The next Cabinet meeting on 25 October we will receive a briefing on the outcome of the Comprehensive Spending Review and a further update on how our cost reduction programme is progressing, including the impact of the recruitment freeze so far."
Wokingham Borough Council
We don't yet know how the comprehensive spending review precisely affects WBC. It is important to know that less than 20% of our revenue comes from Whitehall.
For some time now, the council has been preparing for significant reductions in funding with our Transformation programme, which includes reshaping our services, seeking efficiencies, focussing on prevention and targeting our services to those most in need. Our Transformation programme is on track and WBC is well placed to meet future challenges.
Basingstoke and Deane Borough Council
Cabinet member for Finance and Property Cllr James Lewin said:
“Public sector funding is going to be reduced year-on-year. We'll have to take some tough decisions about what we spend money on and have to find better ways of providing the important public services we all need.
“What we have done already has put us in a strong position for the coming years. Next year we are able to avoid any major reductions to services and also to avoid any reduction in grant funding for those organisations that run services on our behalf this year. We will then work with those who help us to provide services to our communities to look at economies they can make to cope with reduced funding available in future years.

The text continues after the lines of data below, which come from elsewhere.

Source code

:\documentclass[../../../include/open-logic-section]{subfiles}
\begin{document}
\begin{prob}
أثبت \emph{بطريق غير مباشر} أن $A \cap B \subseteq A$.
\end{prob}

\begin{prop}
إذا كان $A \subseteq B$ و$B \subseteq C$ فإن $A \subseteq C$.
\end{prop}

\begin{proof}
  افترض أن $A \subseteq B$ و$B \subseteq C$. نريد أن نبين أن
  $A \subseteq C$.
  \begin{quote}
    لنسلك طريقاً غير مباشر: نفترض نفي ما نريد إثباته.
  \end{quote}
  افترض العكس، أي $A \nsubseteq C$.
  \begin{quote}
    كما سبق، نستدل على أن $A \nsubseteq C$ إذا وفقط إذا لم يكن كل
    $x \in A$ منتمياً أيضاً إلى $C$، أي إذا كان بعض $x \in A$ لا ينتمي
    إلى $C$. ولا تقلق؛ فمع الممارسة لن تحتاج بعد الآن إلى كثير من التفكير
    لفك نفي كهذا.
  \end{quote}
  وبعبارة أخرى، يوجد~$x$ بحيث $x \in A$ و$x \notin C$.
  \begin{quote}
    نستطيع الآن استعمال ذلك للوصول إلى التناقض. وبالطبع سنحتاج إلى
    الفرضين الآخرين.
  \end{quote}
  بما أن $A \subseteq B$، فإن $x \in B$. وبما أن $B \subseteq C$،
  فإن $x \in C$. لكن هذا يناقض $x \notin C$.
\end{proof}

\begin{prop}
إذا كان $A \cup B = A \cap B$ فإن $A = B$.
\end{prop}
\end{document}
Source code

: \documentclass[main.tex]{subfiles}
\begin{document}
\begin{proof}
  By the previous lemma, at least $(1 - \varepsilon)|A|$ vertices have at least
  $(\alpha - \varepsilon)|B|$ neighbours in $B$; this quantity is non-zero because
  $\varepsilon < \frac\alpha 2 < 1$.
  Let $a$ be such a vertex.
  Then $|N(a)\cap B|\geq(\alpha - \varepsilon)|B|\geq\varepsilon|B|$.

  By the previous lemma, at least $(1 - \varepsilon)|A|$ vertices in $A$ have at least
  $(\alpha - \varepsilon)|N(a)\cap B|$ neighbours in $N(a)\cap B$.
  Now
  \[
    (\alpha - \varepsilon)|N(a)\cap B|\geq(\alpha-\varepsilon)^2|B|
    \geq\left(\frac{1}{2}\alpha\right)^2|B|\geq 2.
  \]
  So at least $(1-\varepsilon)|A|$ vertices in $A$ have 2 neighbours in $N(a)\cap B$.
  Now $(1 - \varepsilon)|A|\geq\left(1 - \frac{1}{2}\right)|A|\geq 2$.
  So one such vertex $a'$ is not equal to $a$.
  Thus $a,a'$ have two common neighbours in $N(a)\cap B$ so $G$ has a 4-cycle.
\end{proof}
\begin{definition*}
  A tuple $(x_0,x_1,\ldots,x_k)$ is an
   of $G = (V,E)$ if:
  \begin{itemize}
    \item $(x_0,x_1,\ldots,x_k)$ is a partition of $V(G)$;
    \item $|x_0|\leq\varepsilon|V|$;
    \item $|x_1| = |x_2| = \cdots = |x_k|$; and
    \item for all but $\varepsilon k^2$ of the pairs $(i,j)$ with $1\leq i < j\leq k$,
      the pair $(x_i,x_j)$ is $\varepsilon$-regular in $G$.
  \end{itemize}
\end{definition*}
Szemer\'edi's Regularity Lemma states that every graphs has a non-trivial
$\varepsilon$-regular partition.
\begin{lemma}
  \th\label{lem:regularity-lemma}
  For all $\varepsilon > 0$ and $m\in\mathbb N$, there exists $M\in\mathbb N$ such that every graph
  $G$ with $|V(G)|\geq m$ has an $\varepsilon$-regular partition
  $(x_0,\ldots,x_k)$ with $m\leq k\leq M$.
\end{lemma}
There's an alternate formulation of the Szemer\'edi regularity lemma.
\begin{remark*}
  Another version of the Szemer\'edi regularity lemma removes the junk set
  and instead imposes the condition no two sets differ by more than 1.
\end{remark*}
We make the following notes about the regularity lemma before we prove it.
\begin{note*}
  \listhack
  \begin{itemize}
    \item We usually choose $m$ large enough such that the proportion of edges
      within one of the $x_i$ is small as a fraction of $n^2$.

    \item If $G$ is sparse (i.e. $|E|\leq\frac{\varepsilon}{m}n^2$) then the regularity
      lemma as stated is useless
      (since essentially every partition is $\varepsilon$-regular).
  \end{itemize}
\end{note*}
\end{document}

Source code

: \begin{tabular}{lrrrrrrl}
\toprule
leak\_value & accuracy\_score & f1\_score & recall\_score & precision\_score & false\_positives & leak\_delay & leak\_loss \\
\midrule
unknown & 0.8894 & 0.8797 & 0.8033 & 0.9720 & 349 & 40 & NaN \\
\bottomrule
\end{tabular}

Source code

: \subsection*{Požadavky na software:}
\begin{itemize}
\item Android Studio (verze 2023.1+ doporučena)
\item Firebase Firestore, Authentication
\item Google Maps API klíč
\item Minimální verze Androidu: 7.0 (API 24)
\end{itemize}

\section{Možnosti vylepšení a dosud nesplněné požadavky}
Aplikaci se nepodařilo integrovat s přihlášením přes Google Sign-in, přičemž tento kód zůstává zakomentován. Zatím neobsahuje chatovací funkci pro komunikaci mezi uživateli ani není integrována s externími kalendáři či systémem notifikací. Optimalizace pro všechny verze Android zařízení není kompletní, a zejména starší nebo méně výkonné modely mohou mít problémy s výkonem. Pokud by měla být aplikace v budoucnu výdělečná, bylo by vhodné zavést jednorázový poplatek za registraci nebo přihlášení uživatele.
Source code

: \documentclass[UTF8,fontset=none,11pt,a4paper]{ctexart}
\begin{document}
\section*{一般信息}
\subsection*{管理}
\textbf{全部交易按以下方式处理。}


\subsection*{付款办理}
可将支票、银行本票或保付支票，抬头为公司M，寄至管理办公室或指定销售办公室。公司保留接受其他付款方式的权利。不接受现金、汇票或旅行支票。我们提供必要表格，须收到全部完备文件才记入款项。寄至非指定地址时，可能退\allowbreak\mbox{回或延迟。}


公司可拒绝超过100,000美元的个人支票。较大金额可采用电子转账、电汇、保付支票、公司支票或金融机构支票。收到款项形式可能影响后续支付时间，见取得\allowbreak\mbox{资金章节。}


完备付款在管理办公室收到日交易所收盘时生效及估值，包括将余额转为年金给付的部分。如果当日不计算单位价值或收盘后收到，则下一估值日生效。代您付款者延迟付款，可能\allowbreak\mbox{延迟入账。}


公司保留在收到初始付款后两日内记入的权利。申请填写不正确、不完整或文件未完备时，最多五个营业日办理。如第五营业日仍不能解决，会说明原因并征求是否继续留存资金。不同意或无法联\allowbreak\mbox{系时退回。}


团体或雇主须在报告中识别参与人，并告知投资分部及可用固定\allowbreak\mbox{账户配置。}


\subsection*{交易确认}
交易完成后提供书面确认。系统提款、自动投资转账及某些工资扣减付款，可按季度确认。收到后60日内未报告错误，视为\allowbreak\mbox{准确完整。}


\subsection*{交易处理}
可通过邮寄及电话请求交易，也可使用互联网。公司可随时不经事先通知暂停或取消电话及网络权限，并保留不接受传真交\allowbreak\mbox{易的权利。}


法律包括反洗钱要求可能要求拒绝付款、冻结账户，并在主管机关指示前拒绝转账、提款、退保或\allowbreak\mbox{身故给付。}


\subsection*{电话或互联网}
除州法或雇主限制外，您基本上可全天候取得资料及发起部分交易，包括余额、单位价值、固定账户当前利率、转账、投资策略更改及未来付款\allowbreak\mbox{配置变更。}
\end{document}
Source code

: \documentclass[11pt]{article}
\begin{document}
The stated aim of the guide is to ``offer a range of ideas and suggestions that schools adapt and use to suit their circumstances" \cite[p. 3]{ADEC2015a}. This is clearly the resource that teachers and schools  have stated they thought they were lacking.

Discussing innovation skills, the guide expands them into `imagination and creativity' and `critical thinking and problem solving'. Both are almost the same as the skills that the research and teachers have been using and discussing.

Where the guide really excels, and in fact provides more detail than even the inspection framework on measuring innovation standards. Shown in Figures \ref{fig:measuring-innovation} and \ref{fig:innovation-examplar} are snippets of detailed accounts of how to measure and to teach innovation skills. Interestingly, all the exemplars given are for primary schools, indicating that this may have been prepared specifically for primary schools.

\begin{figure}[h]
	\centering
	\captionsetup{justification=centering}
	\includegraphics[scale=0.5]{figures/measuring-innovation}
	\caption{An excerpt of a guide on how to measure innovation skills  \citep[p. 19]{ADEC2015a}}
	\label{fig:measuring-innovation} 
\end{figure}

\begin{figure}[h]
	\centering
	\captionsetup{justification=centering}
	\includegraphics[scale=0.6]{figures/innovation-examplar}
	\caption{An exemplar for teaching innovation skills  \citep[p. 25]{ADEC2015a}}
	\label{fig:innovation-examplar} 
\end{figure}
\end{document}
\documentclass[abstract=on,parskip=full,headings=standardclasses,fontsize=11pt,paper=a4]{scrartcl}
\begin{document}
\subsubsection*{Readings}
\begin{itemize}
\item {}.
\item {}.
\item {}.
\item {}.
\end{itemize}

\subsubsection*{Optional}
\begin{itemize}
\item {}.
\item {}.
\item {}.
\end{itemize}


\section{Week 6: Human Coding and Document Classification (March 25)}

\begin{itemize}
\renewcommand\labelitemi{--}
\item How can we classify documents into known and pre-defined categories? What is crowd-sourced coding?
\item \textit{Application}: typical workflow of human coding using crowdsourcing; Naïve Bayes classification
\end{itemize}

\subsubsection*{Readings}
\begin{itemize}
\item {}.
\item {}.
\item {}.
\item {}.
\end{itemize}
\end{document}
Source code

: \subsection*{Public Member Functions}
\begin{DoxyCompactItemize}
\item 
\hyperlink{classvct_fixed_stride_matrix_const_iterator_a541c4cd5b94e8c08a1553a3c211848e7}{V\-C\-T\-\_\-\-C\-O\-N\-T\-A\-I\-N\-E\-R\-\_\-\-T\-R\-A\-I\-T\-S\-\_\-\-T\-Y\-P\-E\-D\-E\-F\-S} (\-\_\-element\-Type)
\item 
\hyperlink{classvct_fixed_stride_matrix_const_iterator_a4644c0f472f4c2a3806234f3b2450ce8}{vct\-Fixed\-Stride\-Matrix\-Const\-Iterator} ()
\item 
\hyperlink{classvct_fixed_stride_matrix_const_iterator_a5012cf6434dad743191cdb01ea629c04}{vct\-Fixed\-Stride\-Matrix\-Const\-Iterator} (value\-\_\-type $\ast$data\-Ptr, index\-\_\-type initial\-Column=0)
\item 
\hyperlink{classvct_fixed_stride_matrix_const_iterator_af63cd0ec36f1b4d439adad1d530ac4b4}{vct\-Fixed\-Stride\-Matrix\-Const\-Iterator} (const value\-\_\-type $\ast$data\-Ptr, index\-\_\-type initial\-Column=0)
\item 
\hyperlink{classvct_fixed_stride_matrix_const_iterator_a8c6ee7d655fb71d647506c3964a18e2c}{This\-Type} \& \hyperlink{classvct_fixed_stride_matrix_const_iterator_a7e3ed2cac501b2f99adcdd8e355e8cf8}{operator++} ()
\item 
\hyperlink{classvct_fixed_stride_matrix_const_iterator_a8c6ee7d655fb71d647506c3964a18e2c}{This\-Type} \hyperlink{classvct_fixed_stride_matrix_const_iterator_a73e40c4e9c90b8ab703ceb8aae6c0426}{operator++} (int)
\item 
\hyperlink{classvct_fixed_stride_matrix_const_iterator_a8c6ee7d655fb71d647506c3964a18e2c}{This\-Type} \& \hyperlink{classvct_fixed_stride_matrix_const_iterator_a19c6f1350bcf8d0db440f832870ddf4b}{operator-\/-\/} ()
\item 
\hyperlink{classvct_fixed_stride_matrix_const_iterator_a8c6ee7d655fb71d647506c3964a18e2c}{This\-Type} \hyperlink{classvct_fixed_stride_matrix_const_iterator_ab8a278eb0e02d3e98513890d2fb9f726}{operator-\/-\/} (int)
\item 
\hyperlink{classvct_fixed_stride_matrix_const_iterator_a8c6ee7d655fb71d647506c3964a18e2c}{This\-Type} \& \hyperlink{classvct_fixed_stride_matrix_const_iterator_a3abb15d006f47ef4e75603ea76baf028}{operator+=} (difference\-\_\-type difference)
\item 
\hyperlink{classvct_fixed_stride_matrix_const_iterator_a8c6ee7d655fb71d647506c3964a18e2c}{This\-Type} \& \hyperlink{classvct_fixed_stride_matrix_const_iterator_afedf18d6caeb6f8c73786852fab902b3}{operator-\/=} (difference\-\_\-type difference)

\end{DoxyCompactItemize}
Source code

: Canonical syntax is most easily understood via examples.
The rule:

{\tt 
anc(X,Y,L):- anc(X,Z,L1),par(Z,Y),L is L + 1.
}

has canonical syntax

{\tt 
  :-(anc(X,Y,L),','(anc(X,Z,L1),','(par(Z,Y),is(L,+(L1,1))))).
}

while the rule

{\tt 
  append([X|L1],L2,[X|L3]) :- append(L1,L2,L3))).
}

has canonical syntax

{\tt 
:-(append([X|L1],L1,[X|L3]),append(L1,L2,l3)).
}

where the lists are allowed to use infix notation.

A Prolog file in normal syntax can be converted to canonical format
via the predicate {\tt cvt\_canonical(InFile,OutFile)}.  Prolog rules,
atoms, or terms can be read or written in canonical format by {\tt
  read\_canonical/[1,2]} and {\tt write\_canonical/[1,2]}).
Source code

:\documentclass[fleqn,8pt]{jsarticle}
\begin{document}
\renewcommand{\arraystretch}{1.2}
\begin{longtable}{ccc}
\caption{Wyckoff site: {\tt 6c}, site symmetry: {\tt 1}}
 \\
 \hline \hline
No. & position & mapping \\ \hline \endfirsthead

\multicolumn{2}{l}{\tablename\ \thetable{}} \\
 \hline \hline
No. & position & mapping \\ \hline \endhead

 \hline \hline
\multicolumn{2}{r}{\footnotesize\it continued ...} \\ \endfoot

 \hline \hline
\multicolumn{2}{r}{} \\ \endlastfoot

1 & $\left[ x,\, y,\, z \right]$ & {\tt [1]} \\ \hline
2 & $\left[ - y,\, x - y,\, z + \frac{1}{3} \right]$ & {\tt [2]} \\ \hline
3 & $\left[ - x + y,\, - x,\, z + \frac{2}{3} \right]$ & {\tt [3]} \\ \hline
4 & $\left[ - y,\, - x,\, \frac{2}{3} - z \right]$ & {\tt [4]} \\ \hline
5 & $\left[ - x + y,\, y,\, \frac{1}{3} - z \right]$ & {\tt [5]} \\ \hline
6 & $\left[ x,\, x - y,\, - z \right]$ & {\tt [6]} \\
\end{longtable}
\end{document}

“This challenge involves the council, working closely with partners to look at how services could be delivered differently and more cost effectively. We will act in the best interest of our residents. Times will be tough, but we're committed to lead the borough into a prosperous future, where individuals, families and businesses can thrive. That’s why we are investing resources in projects that will bring jobs and future prosperity, for example the regeneration of Basing View and The Malls.”